One month ago, I was in the rumbling bowels of the local Préfecture, clutching a huge pile of paper justifying everything from my address to my bra size in a bid to exchange my UK driving licence for a Barbie-pink French one. I was rewarded with a paper stating that I will have an answer within two months, and that no answer after two months means that the application has been refused. Not that it has been forgotten under a coffee cup on someone’s desk, lost or wrongly filed in the depths of pen-pusher’s oblivion.

So one month later, M.M. is watching her mailbox like a hawk as the sand trickles through the egg-timer. Still nothing. So in the meantime, here is the sequel to the driving licence saga : the waiting room.

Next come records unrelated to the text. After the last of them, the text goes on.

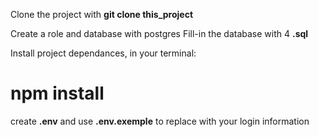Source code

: Clone the project with **git clone this_project**

Create a role and database with postgres
Fill-in the database with 4 **.sql**

Install project dependances, in your terminal:

# npm install #

create **.env** and use **.env.exemple** to replace with your login information 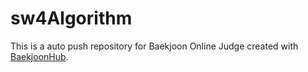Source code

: # sw4Algorithm
This is a auto push repository for Baekjoon Online Judge created with [BaekjoonHub](https://github.com/BaekjoonHub/BaekjoonHub).
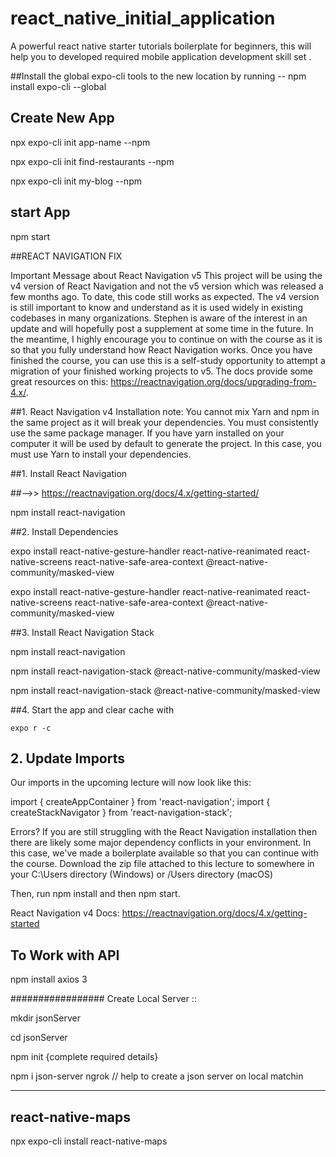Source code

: # react_native_initial_application
  A powerful react native starter tutorials boilerplate for beginners,  this will help you to  developed  required mobile application development skill set .
  
  
  
  ##Install the global expo-cli tools to the new location by running 
-- npm install expo-cli --global

## Create New App

npx expo-cli init app-name --npm

npx expo-cli init find-restaurants --npm


npx expo-cli init my-blog --npm

## start App

npm start




##REACT NAVIGATION FIX



Important Message about React Navigation v5
This project will be using the v4 version of React Navigation and not the v5 version which was released a few months ago. To date, this code still works as expected. The v4 version is still important to know and understand as it is used widely in existing codebases in many organizations. Stephen is aware of the interest in an update and will hopefully post a supplement at some time in the future. In the meantime, I highly encourage you to continue on with the course as it is so that you fully understand how React Navigation works. Once you have finished the course, you can use this is a self-study opportunity to attempt a migration of your finished working projects to v5. The docs provide some great resources on this: https://reactnavigation.org/docs/upgrading-from-4.x/.

##1. React Navigation v4 Installation
note: You cannot mix Yarn and npm in the same project as it will break your dependencies. You must consistently use the same package manager. If you have yarn installed on your computer it will be used by default to generate the project. In this case, you must use Yarn to install your dependencies.

##1. Install React Navigation

##-->> https://reactnavigation.org/docs/4.x/getting-started/

npm install react-navigation



##2. Install Dependencies

  expo install react-native-gesture-handler react-native-reanimated react-native-screens react-native-safe-area-context @react-native-community/masked-view
  
  expo install react-native-gesture-handler react-native-reanimated react-native-screens react-native-safe-area-context @react-native-community/masked-view

##3. Install React Navigation Stack

npm install react-navigation

npm install react-navigation-stack @react-native-community/masked-view

npm install react-navigation-stack @react-native-community/masked-view



##4. Start the app and clear cache with 

    expo r -c

## 2. Update Imports
Our imports in the upcoming lecture will now look like this:

import { createAppContainer } from 'react-navigation';
import { createStackNavigator } from 'react-navigation-stack';
 
Errors?
If you are still struggling with the React Navigation installation then there are likely some major dependency conflicts in your environment. In this case, we've made a boilerplate available so that you can continue with the course. Download the zip file attached to this lecture to somewhere in your C:\Users directory (Windows) or /Users directory (macOS)

Then, run npm install and then npm start.

React Navigation v4 Docs:
https://reactnavigation.org/docs/4.x/getting-started

## To Work with API
npm install axios
3

################# Create Local Server ::

mkdir jsonServer

cd jsonServer

npm init
{complete required details}

npm i json-server ngrok   // help to create a json server on local matchin

---------------

## react-native-maps

npx expo-cli install react-native-maps

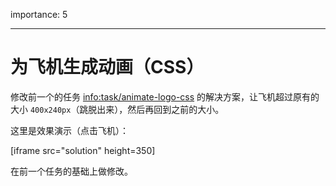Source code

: importance: 5

---

# 为飞机生成动画（CSS）

修改前一个的任务 <info:task/animate-logo-css> 的解决方案，让飞机超过原有的大小 `400x240px`（跳脱出来），然后再回到之前的大小。

这里是效果演示（点击飞机）：

[iframe src="solution" height=350]

在前一个任务的基础上做修改。
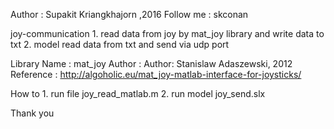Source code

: Author : Supakit Kriangkhajorn ,2016
Follow me : skconan

joy-communication 
    1. read data from joy by mat_joy library and write data to txt 
    2. model read data from txt and send via udp port

Library 
    Name : mat_joy
    Author : Author: Stanislaw Adaszewski, 2012
    Reference : http://algoholic.eu/mat_joy-matlab-interface-for-joysticks/

How to
    1. run file joy_read_matlab.m
    2. run model joy_send.slx

Thank you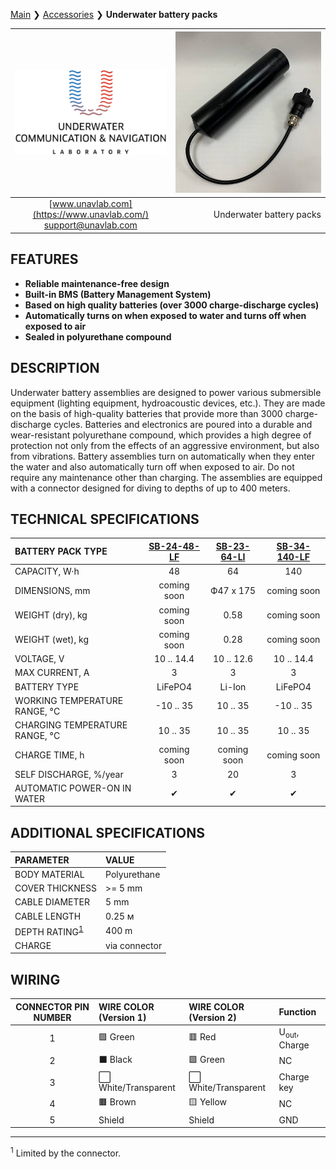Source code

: [Main](/README) ❯ [Accessories](/accessories_en) ❯ **Underwater battery packs**

<div style="page-break-after: always;"></div>

| ![logo](/documentation/sm_logo.png) | ![sub_batpacks](/documentation/sub_batpacks.png) |
| :---: | ---: |
| [www.unavlab.com](https://www.unavlab.com/) <br/> [support@unavlab.com](mailto:support@unavlab.com) | Underwater battery packs |

## FEATURES

* **Reliable maintenance-free design**
* **Built-in BMS (Battery Management System)**
* **Based on high quality batteries (over 3000 charge-discharge cycles)**
* **Automatically turns on when exposed to water and turns off when exposed to air**
* **Sealed in polyurethane compound**

## DESCRIPTION

Underwater battery assemblies are designed to power various submersible equipment (lighting equipment, hydroacoustic devices, etc.).
They are made on the basis of high-quality batteries that provide more than 3000 charge-discharge cycles. Batteries and electronics are poured into a durable and wear-resistant polyurethane compound, which provides a high degree of protection not only from the effects of an aggressive environment, but also from vibrations.
Battery assemblies turn on automatically when they enter the water and also automatically turn off when exposed to air. Do not require any maintenance other than charging.
The assemblies are equipped with a connector designed for diving to depths of up to 400 meters.

<div style="page-break-after: always;"></div>

## TECHNICAL SPECIFICATIONS

| BATTERY PACK TYPE | <a name="sb2448lf">[SB-24-48-LF](#sb2448lf)</a> | <a name="sb2364li">[SB-23-64-LI](#sb2364li)</a> | <a name="sb34140lf">[SB-34-140-LF](#sb34140lf)</a> |
| :--- | :---: | :---: | :---: |
| CAPACITY, W·h | 48 | 64 | 140 |
| DIMENSIONS, mm | coming soon | Ф47 х 175 | coming soon |
| WEIGHT (dry), kg | coming soon | 0.58 | coming soon |
| WEIGHT (wet), kg | coming soon | 0.28 | coming soon |
| VOLTAGE, V | 10 .. 14.4 | 10 .. 12.6 | 10 .. 14.4 |
| MAX CURRENT, A | 3 | 3 | 3 |
| BATTERY TYPE | LiFePO4 | Li-Ion | LiFePO4 |
| WORKING TEMPERATURE RANGE, °С | -10 .. 35 | 10 .. 35 | -10 .. 35 |
| CHARGING TEMPERATURE RANGE, °С | 10 .. 35 | 10 .. 35 | 10 .. 35 |
| CHARGE TIME, h | coming soon | coming soon | coming soon |
| SELF DISCHARGE, %/year | 3 | 20 | 3 |
| AUTOMATIC POWER-ON IN WATER | ✔ | ✔ | ✔ |


## ADDITIONAL SPECIFICATIONS
| PARAMETER | VALUE |
| :--- | :--- |
| BODY MATERIAL | Polyurethane |
| COVER THICKNESS | >= 5 mm |
| CABLE DIAMETER | 5 mm |
| CABLE LENGTH | 0.25 м |
| DEPTH RATING<sup>[1](#fn1)</sup> | 400 m |
| CHARGE | via connector |

<div style="page-break-after: always;"></div>

## WIRING

| CONNECTOR PIN NUMBER | WIRE COLOR <br/> (Version 1) | WIRE COLOR <br/> (Version 2) | Function |
| :---: | :--- | :--- | :--- |
| 1 | 🟩 Green | 🟥 Red | U<sub>out</sub>, Charge |
| 2 | ⬛ Black | 🟩 Green | NC |
| 3 | ⬜ White/Transparent | ⬜ White/Transparent | Charge key |
| 4 | 🟫 Brown | 🟨 Yellow | NC |
| 5 | Shield | Shield | GND |

________________  
<a name="fn1"><sup>1</sup></a> Limited by the connector.  

<div style="page-break-after: always;"></div>
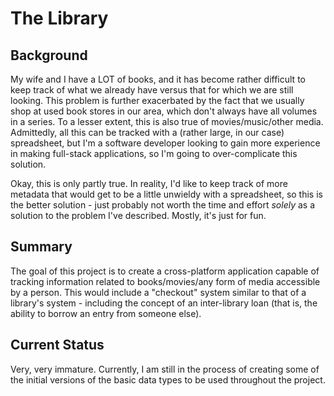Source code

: # The Library

## Background
My wife and I have a LOT of books, and it has become rather difficult to keep track of what we already have versus that for which we are still looking. This problem is further exacerbated by the fact that we usually shop at used book stores in our area, which don't always have all volumes in a series. To a lesser extent, this is also true of movies/music/other media. Admittedly, all this can be tracked with a (rather large, in our case) spreadsheet, but I'm a software developer looking to gain more experience in making full-stack applications, so I'm going to over-complicate this solution. 

Okay, this is only partly true. In reality, I'd like to keep track of more metadata that would get to be a little unwieldy with a spreadsheet, so this is the better solution - just probably not worth the time and effort *solely* as a solution to the problem I've described. Mostly, it's just for fun.

## Summary

The goal of this project is to create a cross-platform application capable of tracking information related to books/movies/any form of media accessible by a person. This would include a "checkout" system similar to that of a library's system - including the concept of an inter-library loan (that is, the ability to borrow an entry from someone else).

## Current Status

Very, very immature. Currently, I am still in the process of creating some of the initial versions of the basic data types to be used throughout the project.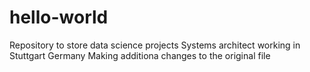 # hello-world
Repository to store data science projects
Systems architect working in Stuttgart Germany
Making additiona changes to the original file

At the end of the previous chapter, I had been given a ticket and ordered to “seet downeuh ozzeur zère”. The system was a little like queuing for cheese in Waitrose: You get a ticket, then wait for your number to flash up on the screen. There was another likeness with the cheese counter: the man sitting beside me, who smelled like he had been massaged with a microwaved mixture of Munster, Camembert and a generous pinch of fox poo before leaving the house. There were 32 people in front of me. I found myself calculating how long it would take to see the bespectacled civil servant behind the counter. My courage wilted faster than a salad platter in the Sahara as I realised that even at an average of five minutes per person, that added up to over two hours of waiting.

After Losing His Red Card to a Ravenous Goat, ...

Typical French queuing technique. Note cockerel with file under wing.  (Photo credit: Sister72)

Big Brother stared out of every wall through shiny-white, technological snowdrops that recorded our every move. I was anxious. The Prefecture waiting room is a buzzing melting pot of people from all horizons who all have higher levels of adrenalin and testosterone than Lance Armstrong on the Tour de France. As the classic joke goes, the cockerel was chosen as the French emblem because it is “the only animal that can continue to sing with both its feet in the shit”. Yet the Gallic cockerel loses its infamous cock-a-doodle-doo when it crosses the threshold of Cerfa’s palace: it is tamed by the aura of Administromia, and this feeling of subordination peeves the French. They do not like waiting, and absolutely hate being dominated. (With the exception of some French politicians in their private lives, but that’s a whole different ball game. So to speak.)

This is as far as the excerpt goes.